AfD will umstrittenen Richter Jens Maier doch ausschließen

Freitag, 19 Mai, 2017

Am 8. Mai zeigte er sich auf einer Kundgebung des AfD-Kreisverbandes an der Dresdner Frauenkirche, wo - entgegen mehrerer Abgrenzungsbeschlüsse der Parteiführung - zuvor auch Redner von Pegida gesprochen hatten und Fahnen der Identitären Bewegung wehten, die der Verfassungsschutz beobachtet. Der Mann ist bei Parteivolk deutlich beliebter als Parteichefin Petry, die damals von einigen Parteimitgliedern auf offener Bühne als Fehlbesetzung beschimpft wurde und daraufhin losheulte. Und wie der Thüringer Rechtsaußen Björn Höcke sorgt auch der Dresdner Richter Jens Maier mit Reden immer wieder für Zündstoff. Das berichtete Spiegel-Online am Donnerstag. Die stellvertretende AfD-Parteivorsitzende sandte AfD-Chefin Frauke Petry (41/Foto) über den Kurznachrichtendienst Twitter gestern Glückwünsche "zur Geburt ihres Sohnes Ferdinand".

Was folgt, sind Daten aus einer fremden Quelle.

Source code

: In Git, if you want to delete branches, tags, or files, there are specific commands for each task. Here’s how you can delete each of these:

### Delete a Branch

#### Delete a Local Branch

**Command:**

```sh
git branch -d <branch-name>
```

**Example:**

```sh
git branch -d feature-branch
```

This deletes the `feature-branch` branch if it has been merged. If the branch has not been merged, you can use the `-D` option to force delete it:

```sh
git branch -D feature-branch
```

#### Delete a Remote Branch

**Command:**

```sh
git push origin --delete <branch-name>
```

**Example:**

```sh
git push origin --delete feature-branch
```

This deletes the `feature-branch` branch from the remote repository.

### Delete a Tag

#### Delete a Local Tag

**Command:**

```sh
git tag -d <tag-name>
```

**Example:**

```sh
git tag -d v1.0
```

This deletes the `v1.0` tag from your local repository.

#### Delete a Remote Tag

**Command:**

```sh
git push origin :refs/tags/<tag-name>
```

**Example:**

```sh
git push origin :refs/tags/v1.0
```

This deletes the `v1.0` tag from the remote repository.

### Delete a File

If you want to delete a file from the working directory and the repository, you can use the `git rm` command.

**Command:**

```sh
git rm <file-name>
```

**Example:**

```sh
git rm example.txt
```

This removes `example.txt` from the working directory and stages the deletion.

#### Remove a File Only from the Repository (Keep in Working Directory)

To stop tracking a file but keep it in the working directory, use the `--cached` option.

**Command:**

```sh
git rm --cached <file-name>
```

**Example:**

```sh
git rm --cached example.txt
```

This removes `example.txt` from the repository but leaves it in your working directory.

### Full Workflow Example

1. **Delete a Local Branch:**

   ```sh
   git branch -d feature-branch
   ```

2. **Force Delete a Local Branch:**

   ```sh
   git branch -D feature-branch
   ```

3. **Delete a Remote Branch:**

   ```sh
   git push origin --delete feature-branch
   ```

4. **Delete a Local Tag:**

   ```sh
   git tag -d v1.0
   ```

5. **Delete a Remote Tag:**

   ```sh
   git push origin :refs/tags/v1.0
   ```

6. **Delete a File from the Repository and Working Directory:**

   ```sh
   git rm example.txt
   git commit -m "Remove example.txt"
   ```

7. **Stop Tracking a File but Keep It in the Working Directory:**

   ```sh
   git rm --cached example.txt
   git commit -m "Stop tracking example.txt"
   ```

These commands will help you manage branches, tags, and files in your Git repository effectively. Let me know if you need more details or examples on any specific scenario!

Frauke Petry hatte sich im Sommer 2016 von dem sächsischen Pfarrer Sven Petry scheiden lassen, der im Zuge des Aufstiegs der AfD in die CDU eingetreten war. Für Petry, die ihre Partei neuerdings gegen allzu rechtsextreme Tendenzen abzugrenzen versucht, ist Maier nicht tragbar. Er sagt, er sei gegen die "Herstellung von Mischvölkern".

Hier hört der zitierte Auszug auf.